= Black and White Café =

Former café in Bristol, England

The Black and White Café was a café in St Pauls, Bristol, in the United Kingdom, that opened in 1971, owned by the Wilks family. The Caribbean food café had a reputation as a drug den and was raided more times by the police than any other premises in the country.

Events during a 1980 police raid on the café were a catalyst for the St Pauls riot. The café remained a centre for drug dealing and violent turf wars through the 1990s, with a peak in the early 2000s, and raids also revealed weapons and illegal immigrants.

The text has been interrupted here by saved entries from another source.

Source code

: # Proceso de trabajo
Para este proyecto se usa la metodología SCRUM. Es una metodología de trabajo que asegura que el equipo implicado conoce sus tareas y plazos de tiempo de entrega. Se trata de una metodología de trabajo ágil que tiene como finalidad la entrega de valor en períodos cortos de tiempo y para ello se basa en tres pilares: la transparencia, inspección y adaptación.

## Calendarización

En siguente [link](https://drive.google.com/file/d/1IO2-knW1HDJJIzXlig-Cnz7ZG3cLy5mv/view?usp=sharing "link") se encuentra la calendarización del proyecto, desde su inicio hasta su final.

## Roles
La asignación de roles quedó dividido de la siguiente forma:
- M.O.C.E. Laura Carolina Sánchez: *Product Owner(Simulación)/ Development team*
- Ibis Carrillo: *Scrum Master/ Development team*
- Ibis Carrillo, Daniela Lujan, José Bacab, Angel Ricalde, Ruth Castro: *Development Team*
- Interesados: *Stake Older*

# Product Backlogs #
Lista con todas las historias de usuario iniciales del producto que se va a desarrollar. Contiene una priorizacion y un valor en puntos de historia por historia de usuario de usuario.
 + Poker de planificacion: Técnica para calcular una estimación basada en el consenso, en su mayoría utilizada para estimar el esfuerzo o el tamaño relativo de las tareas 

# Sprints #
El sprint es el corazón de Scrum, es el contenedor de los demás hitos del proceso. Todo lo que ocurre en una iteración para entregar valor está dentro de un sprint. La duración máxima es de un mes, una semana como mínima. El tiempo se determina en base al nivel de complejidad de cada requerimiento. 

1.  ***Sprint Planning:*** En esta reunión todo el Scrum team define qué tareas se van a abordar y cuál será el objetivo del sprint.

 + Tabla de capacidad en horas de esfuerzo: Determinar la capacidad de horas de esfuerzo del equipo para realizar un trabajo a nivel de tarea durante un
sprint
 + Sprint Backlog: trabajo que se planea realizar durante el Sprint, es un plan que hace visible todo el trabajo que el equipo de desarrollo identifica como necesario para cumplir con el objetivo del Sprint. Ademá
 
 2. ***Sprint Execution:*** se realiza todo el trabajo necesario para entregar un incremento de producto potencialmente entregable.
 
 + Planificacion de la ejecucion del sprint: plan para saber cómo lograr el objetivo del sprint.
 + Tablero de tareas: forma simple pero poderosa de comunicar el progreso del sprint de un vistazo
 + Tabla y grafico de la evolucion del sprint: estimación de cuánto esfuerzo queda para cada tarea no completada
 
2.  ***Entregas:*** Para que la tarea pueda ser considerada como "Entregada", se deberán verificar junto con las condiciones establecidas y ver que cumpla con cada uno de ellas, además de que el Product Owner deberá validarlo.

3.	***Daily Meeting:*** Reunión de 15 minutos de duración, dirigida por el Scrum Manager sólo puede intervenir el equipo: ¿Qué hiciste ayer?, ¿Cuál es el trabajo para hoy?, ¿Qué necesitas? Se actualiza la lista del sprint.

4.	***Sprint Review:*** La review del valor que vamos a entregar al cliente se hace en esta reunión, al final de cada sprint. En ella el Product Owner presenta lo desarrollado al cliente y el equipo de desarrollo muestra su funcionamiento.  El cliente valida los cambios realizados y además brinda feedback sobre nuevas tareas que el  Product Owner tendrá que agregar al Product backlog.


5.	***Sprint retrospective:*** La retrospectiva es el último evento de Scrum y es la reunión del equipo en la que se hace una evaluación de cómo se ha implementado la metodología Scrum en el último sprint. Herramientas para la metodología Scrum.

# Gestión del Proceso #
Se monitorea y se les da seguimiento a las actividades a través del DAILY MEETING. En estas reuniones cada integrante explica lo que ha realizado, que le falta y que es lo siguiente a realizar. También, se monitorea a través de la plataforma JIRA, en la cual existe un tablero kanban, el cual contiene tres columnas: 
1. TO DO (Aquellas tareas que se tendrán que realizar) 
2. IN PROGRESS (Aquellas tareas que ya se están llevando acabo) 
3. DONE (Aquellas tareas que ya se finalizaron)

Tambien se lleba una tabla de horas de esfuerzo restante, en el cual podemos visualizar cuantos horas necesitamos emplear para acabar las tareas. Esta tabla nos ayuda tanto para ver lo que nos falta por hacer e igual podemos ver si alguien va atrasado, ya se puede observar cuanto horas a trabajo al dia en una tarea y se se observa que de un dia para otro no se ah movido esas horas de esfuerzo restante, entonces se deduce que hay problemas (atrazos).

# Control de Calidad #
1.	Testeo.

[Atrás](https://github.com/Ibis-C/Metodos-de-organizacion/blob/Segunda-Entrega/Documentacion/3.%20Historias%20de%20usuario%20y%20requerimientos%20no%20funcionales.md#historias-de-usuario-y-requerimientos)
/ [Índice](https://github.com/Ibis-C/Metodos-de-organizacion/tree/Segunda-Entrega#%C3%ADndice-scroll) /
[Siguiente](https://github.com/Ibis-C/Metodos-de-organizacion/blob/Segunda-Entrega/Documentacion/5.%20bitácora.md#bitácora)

The Observer dubbed the café "Britain's most dangerous hard drug den".

The café closed in 2004 under legal action as a result of new anti-social behaviour legislation and was later demolished.

==Bertram Wilks ==
Bertram Wilks is a well-known member of the Bristol community. Born in Clarendon, Jamaica, in 1938, Wilks moved to the UK in 1959. He opened the Black and White Café in the St Pauls district of Bristol in 1971. Wilks has been featured in the books Policing Notting Hill: Fifty Years of Turbulence, by Tony Moore, and Uprising! The Police, the People and the Riots in Britain's Cities by Martin Kettle and Lucy Hodges.

Wilks is the father of singer-songwriter and producer Emmanuel Anebsa (born Stephen Emmanuel Wilks).